I was wrong

I was wrong.
I was wrong about Inflation by Paul Krugman
I was wrong about Al Franken by Michelle Goldberg
I was wrong about capitalism by David Brooks
I was wrong about the power of protest by Zeynep Tufekci
I was wrong about Trump voters by Bret Stephens
I was wrong about Chinese censorship by Thomas Friedman
I was wrong about Facebook by Farhad Manjoo
I was wrong about Mitt Romney by Gail Collins

Eight Times Opinion columnists revisit their incorrect predictions and bad advice — and reflect on why they changed their minds.

In our age of hyperpartisanship and polarization, when social media echo chambers incentivize digging in and doubling down, it’s not easy to admit you got something wrong. But here at Times Opinion, we still hold on to the idea that good-faith intellectual debate is possible, that we should all be able to rethink our positions on issues, from the most serious to the most trivial. It’s not necessarily easy for Times Opinion columnists to engage in public self-reproach, but we hope that in doing so, they can be models of how valuable it can be to admit when you get things wrong.

3 thoughts on “I was wrong

  1. shinichi Post author

    I was wrong about Chinese censorship

    by Thomas Friedman

    https://www.nytimes.com/2022/07/21/opinion/thomas-friedman-china.html

    Among the most important questions that I’ve wrestled with since becoming a columnist in 1995 are if, when and how fast China will open up its information ecosystem to allow a much freer flow of uncensored news — from both Chinese and foreign sources. I confess that I’ve been too optimistic. I plead guilty.

    But I’m still not sure if I’m guilty of (1) just premature optimism about something that is necessary and inevitable — if China is intent on growing a high-tech economy; guilty of (2) utter naïveté about something that is highly improbable given China’s authoritarian political structure; or guilty of (3) wishing for something for China that is necessary but impossible.

    I still hope it’s 1. I fear it’s 2. And I despair if it’s 3.

    To sort all this out, let’s go to the videotape.

    In my travels to China back in the 1990s and early 2000s, I was struck by how much freer the business press there seemed to be than the political press — an impression I drew from translated articles I read and interviews I gave to Chinese business media outlets. This was not my imagination: Back then, some of the most interesting and accurate hints about politics in China often appeared first in the Chinese business press or newspapers from regions most open for business with the world.

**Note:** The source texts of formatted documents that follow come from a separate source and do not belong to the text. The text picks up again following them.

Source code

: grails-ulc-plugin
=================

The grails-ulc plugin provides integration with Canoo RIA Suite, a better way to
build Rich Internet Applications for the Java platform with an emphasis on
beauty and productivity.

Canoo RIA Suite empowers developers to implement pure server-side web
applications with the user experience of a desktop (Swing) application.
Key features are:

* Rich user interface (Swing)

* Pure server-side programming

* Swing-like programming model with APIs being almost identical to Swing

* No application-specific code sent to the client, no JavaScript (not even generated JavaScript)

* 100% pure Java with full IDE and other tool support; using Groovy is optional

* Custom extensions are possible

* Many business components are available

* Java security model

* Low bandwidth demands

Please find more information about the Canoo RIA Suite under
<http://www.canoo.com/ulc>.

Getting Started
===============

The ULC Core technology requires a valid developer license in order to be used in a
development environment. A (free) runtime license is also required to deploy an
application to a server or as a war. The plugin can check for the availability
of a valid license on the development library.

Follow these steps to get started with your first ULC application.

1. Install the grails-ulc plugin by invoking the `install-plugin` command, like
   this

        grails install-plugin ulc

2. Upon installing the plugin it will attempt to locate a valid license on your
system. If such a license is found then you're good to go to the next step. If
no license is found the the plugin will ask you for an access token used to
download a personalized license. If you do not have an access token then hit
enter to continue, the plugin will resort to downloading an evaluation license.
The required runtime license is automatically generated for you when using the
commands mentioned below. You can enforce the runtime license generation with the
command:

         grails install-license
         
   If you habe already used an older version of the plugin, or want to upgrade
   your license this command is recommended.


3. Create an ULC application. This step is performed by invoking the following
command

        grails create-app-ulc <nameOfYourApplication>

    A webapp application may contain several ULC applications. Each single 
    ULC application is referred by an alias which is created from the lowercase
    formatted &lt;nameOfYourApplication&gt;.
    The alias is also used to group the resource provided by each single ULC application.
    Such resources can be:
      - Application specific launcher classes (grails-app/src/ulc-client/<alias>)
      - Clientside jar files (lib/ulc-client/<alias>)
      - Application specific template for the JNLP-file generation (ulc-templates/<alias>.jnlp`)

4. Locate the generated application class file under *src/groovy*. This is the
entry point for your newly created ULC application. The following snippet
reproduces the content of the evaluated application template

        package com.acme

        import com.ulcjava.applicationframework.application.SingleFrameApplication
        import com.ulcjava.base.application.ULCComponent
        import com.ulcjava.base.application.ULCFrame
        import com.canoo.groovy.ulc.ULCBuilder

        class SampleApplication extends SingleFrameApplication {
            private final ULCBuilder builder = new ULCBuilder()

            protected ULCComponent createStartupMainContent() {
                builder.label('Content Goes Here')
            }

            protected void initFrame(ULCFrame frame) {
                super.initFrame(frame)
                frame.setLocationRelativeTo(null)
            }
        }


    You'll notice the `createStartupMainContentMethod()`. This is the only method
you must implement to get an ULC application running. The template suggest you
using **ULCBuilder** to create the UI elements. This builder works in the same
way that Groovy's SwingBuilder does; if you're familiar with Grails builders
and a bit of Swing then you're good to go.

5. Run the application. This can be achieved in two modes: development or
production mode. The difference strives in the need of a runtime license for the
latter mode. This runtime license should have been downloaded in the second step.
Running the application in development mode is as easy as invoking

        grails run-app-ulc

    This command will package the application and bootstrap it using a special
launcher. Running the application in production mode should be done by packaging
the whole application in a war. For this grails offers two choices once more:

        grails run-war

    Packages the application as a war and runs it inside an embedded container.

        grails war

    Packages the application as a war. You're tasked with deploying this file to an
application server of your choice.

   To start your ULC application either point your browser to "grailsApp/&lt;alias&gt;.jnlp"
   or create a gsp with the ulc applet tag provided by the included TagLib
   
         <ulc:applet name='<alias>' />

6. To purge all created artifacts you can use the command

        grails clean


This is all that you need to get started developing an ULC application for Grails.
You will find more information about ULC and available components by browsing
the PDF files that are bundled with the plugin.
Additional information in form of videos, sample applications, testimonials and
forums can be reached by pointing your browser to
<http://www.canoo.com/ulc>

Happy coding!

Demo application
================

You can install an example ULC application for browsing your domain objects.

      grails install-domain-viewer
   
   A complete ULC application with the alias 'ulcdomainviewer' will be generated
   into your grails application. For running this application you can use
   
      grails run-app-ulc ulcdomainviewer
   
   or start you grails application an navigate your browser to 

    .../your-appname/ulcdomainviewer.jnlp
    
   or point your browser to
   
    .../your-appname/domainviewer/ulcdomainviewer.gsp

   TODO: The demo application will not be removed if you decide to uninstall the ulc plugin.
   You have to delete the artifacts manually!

    For instance, one of the most daring newspapers in the early 2000s was the Guangzhou-based Southern Weekly, which, as Foreign Policy magazine noted, “often channeled the frequently overlooked perspectives of disadvantaged groups, such as migrants, protesters and government petitioners” and “drew a wide readership that included government authorities and the general public.”

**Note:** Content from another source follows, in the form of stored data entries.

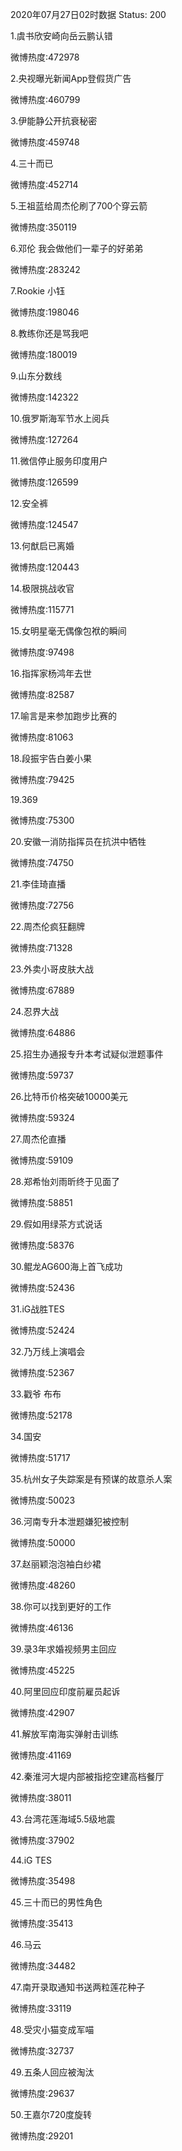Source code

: 2020年07月27日02时数据
Status: 200

1.虞书欣安崎向岳云鹏认错

微博热度:472978

2.央视曝光新闻App登假货广告

微博热度:460799

3.伊能静公开抗衰秘密

微博热度:459748

4.三十而已

微博热度:452714

5.王祖蓝给周杰伦刷了700个穿云箭

微博热度:350119

6.邓伦 我会做他们一辈子的好弟弟

微博热度:283242

7.Rookie 小钰

微博热度:198046

8.教练你还是骂我吧

微博热度:180019

9.山东分数线

微博热度:142322

10.俄罗斯海军节水上阅兵

微博热度:127264

11.微信停止服务印度用户

微博热度:126599

12.安全裤

微博热度:124547

13.何猷启已离婚

微博热度:120443

14.极限挑战收官

微博热度:115771

15.女明星毫无偶像包袱的瞬间

微博热度:97498

16.指挥家杨鸿年去世

微博热度:82587

17.喻言是来参加跑步比赛的

微博热度:81063

18.段振宇告白姜小果

微博热度:79425

19.369

微博热度:75300

20.安徽一消防指挥员在抗洪中牺牲

微博热度:74750

21.李佳琦直播

微博热度:72756

22.周杰伦疯狂翻牌

微博热度:71328

23.外卖小哥皮肤大战

微博热度:67889

24.忍界大战

微博热度:64886

25.招生办通报专升本考试疑似泄题事件

微博热度:59737

26.比特币价格突破10000美元

微博热度:59324

27.周杰伦直播

微博热度:59109

28.郑希怡刘雨昕终于见面了

微博热度:58851

29.假如用绿茶方式说话

微博热度:58376

30.鲲龙AG600海上首飞成功

微博热度:52436

31.iG战胜TES

微博热度:52424

32.乃万线上演唱会

微博热度:52367

33.戳爷 布布

微博热度:52178

34.国安

微博热度:51717

35.杭州女子失踪案是有预谋的故意杀人案

微博热度:50023

36.河南专升本泄题嫌犯被控制

微博热度:50000

37.赵丽颖泡泡袖白纱裙

微博热度:48260

38.你可以找到更好的工作

微博热度:46136

39.录3年求婚视频男主回应

微博热度:45225

40.阿里回应印度前雇员起诉

微博热度:42907

41.解放军南海实弹射击训练

微博热度:41169

42.秦淮河大堤内部被指挖空建高档餐厅

微博热度:38011

43.台湾花莲海域5.5级地震

微博热度:37902

44.iG TES

微博热度:35498

45.三十而已的男性角色

微博热度:35413

46.马云

微博热度:34482

47.南开录取通知书送两粒莲花种子

微博热度:33119

48.受灾小猫变成军喵

微博热度:32737

49.五条人回应被淘汰

微博热度:29637

50.王嘉尔720度旋转

微博热度:29201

    My hope was that as China integrated still more into the global economy, the business press would be the thin wedge that cracked open the media in general, because investors and innovators needed accurate news, not propaganda, to grow and compete globally — and because the next generation of Chinese innovators and engineers would never reach their full potential without being able to have access to a relatively free flow of information.

    So I brazenly wrote in my 1999 book, “The Lexus and the Olive Tree,” that “China’s going to have a free press. … Oh, China’s leaders don’t know it yet, but they are being pushed straight in that direction.”

    The best I can say today about that observation is that I hope it was just premature!

    I also wrote in my Times column on Nov. 21, 2009, “Advice From Grandma,” that if Beijing refused to permit a decent level of free flowing information on the internet and in public speech — if for no other reason than to drive entrepreneurship and innovation — China would never be able to overtake the American economy in dynamism in the 21st century.

    As I put it: “Remember what Grandma used to say: Never cede a century to a country that censors Google.”

    I also wrote about that theme in my Times column on Dec. 13, 2006, in which I argued, “Sorry, but I am not ready to cede the 21st century to China yet.” Sure China “has been able to command an impressive effort to end illiteracy, greatly increasing its number of high school grads and new universities. But I still believe it is very hard to produce a culture of innovation in a country that censors Google — which for me is a proxy for curtailing people’s ability to imagine and try anything they want.”

    China for many years seemed to be inching in the direction of my prediction. It is hard to believe now, but back in the 1990s and early 2000s, I was able to lecture freely at Chinese universities, do bookstore talks in Beijing and Shanghai and even travel around Jilin province in a minibus reporting on village elections — with scant government supervision, let alone censorship.

    Actually, China’s whole information sector is much more open today than it was 32 years ago when I started visiting. The problem is that it’s also now so much more closed than it was 10 years ago.

    There has been a pronounced reversal in trajectory ever since Xi Jinping became head of the Chinese Communist Party in 2012 and then president in 2013. Just look at Southern Weekly. Its crusading voice was crushed by government censors and propaganda guardians in 2013, a few months after Xi became general secretary of the Communist Party.

    I believe China will pay an increasing price for the loss of that kind of honest journalism — both in terms of being able to surface hidden problems and in terms of the freedom to innovate and challenge incumbents in the market with new ideas. In a world where the pace of change is accelerating, the ability to see where the world is going and quickly adapt and course-correct is vital. Xi thinks otherwise. He has not only tightened the screws on all Chinese media, but, at the same time, he has also cracked down on technology innovators and even business analysts.

    Jack Ma, the billionaire co-founder of Alibaba, has barely been heard from since criticizing government financial regulators in October 2020. While those regulators may have had legitimate concerns about Alibaba’s shadow banking system, making Ma — who’s like the Steve Jobs of China — practically disappear has cast a pall over the whole tech sector.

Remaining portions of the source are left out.